Aileen Gemma Smith, founder and CEO of Vizalytics Technology, Inc., recognized the public’s need for easy and inexpensive access to government information. So in 2012, she founded Vizalytics, a New York technology company that provides openly available government data to business owners, residents, public organizations and government agencies.
Using city, state and federal data, Vizalytics bridges the “digital divide between the public and government data” and distributes information through three platforms — Local Insight, neighborhoods.nyc and Mind My Business — that leverage the web and mobile apps.
Local Insight provides information to government agencies and other organizations users via a dashboard. A client’s dashboard could show an overview of the “business scene” in a specific location, including loan activity and foot traffic in the neighborhood.
Neighborhoods.nyc is a web and mobile platform specifically for New York City residents who want to get involved with and learn more about what’s going on in their communities. Launched in October 2015, it is available in 13 languages and was funded and created through a partnership with the City of New York, forged after the Mayor’s Office of Technology and Innovation became familiar with Mind My Business. Unique sites for each neighborhood are set to go live in 2016.
Vizalytics launched Mind My Business, a mobile app that delivers open government data to small business owners, in 2013 after Hurricane Sandy struck New York. “I was humbled by how many folks that were store owners had no idea of where to turn,” Smith says. “And listening to their stories of frustration of having to go to multiple sources for info compelled me to act.”
Mind My Business distributes information that can help owners better manage day-to-day business operations, such as traffic updates, construction alerts, health and safety tips, and fines and regulations affecting local business owners.
“Our mission is to equip small businesses with insightful data that makes a valuable impact on the bottom line,” and can help them stay afloat and succeed, Smith says. Whether due to a lack of awareness or lack of resources, accessing this type of information is “a real painpoint that [shopkeepers] can identify with.”
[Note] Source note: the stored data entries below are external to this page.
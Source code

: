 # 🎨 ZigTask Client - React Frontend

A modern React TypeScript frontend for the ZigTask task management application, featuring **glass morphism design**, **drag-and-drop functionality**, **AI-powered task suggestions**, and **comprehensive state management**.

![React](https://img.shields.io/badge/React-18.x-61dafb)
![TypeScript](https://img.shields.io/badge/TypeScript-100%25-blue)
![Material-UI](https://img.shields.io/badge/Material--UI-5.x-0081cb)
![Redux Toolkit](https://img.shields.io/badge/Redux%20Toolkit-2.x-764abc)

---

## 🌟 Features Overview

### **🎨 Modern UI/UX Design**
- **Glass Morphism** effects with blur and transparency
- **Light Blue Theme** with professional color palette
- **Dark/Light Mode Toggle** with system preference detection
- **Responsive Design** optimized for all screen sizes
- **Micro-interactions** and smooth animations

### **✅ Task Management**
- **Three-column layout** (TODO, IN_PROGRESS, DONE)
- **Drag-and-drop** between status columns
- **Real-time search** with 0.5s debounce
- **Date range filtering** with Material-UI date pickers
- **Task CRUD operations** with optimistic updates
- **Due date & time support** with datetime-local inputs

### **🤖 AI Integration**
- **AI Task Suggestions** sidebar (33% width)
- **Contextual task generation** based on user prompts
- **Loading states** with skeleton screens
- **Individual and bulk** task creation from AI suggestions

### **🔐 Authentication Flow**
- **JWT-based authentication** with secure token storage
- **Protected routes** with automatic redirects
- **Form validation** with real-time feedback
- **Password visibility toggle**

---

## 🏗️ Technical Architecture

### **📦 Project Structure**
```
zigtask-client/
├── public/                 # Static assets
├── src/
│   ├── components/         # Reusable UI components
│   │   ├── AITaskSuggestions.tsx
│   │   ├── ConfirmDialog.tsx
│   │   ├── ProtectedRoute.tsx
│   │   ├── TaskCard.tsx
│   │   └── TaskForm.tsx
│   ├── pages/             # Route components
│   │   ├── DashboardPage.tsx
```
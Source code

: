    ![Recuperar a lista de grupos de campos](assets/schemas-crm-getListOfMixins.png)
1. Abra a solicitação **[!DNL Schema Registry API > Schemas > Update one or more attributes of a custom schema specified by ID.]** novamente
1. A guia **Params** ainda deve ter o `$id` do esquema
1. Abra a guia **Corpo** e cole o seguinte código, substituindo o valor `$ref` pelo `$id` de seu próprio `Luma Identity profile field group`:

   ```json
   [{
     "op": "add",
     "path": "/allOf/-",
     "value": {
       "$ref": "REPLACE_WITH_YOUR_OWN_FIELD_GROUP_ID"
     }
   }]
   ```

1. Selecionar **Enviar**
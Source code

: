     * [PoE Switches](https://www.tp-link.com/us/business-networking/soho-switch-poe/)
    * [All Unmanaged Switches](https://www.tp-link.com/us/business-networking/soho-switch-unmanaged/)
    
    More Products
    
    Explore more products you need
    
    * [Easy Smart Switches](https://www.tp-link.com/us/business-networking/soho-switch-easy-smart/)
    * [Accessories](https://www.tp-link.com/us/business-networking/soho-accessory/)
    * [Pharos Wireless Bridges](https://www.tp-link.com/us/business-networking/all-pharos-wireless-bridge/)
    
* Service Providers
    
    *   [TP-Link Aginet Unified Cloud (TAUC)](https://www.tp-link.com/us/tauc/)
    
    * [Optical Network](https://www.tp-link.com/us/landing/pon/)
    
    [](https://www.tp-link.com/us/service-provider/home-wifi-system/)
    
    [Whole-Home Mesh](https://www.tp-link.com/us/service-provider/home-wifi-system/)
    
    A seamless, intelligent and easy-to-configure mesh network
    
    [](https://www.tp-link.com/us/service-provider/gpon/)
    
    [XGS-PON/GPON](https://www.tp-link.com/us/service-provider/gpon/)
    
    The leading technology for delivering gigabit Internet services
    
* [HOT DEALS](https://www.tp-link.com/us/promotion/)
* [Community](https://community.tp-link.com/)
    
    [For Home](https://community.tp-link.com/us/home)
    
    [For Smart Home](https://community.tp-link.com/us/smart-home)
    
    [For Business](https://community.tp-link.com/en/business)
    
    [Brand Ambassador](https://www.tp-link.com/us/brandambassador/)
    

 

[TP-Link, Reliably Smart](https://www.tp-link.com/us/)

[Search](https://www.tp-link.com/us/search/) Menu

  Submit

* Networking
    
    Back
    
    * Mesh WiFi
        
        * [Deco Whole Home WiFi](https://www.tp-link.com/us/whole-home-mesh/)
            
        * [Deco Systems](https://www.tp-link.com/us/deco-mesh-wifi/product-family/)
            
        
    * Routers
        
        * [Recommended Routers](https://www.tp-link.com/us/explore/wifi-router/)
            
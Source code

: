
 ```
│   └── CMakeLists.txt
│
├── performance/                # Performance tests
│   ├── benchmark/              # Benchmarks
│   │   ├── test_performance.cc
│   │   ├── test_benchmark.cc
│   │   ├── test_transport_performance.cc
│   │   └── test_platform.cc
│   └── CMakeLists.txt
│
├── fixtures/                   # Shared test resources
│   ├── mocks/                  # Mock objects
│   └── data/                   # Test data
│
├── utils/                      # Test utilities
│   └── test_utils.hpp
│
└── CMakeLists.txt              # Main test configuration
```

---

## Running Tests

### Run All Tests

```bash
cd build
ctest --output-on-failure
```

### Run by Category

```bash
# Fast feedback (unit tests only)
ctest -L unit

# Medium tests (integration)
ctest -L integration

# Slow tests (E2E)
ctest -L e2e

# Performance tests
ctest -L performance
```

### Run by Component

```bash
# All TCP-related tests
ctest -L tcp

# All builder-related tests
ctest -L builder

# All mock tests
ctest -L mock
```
By providing these information tools, Smith aims to lend a hand to help neighborhood businesses make it. “I believe in helping the mom and pop stores — the stores that have been there since I was a little kid,” she says. “It’s not necessarily the sexiest or the most fun place in startup land, but I want to help [that local] diner be there for the next 20 years.”
Like many other business owners, Smith started her company after identifying a problem to solve and solution that would fill a gap in the market. In fact, 41 percent of the women owners who participated in The Story Exchange’s 1,000 Stories campaign, a 3-year project that collected the entrepreneurial experiences of 1,000 women in 50 countries, say they started up for this reason. Many of the women in our study also seek to make a social impact.
Smith is part of a small group of 1,000 Stories women (4.3 percent) who own and run firms in the technology and telecommunications industry. She comes to the technology space after a career in media, having worked both domestically and internationally as a writer and a content strategist and manager. “I’ve always been a content person. [I enjoy] connecting people with information that they need,” Smith says.
Mind My Business delivers relevant information to Apple and Android app users based upon profiles each user creates. For example, if you’re a deli in the East Village, your Mind My Business updates could include inspector checklists, customer complaints and alerts about construction taking place on your street. If you’re a bar owner, your updates could include noise complaints, local events and emergency alerts.
“Folks love it because it’s simple and targeted” to their needs, Smith says. Currently, Mind My Business is being used by 1,500 shopkeepers in New York including bars, pubs, dry cleaners, laundromats, delis, cafes and bodegas. Smith is working to expand Mind My Business through outreach to local press and ads on the subway.
Most of Vizalytics’ products are free, but Smith has a strategic plan to set her company up for financial success. In November, Vizalytics launched a premium version of Mind My Business that costs $39.99 a month and features an enhanced neighborhood map, community questions board, transit alerts and data visualizations. The basic version, however, offers all essential data.
Smith declined to disclose revenue figures, or revenue sources beyond the City of New York. Vizalytics has a full-time staff of nine, including Smith and her husband, Christopher Smith, who is chief technology officer and co-founder, and a handful of rotating high school interns and a remote team in India. She feels a responsibility to them to succeed financially, but Smith is equally concerned with meeting a social need and making a difference.
“People have left their jobs to join our teams. We need those numbers,” Smith says. “But I didn’t do this to buy a fancy boat. How much cash [a business has] in the bank doesn’t interest me.”
But she is thinking big. Smith ultimately wants to take Mind My Business global, bringing open government data to businesses’ fingertips around the world. For now, she’s focused closer to home, though: Expansion to Chicago, Seattle and San Francisco is coming by the end of the year, she says.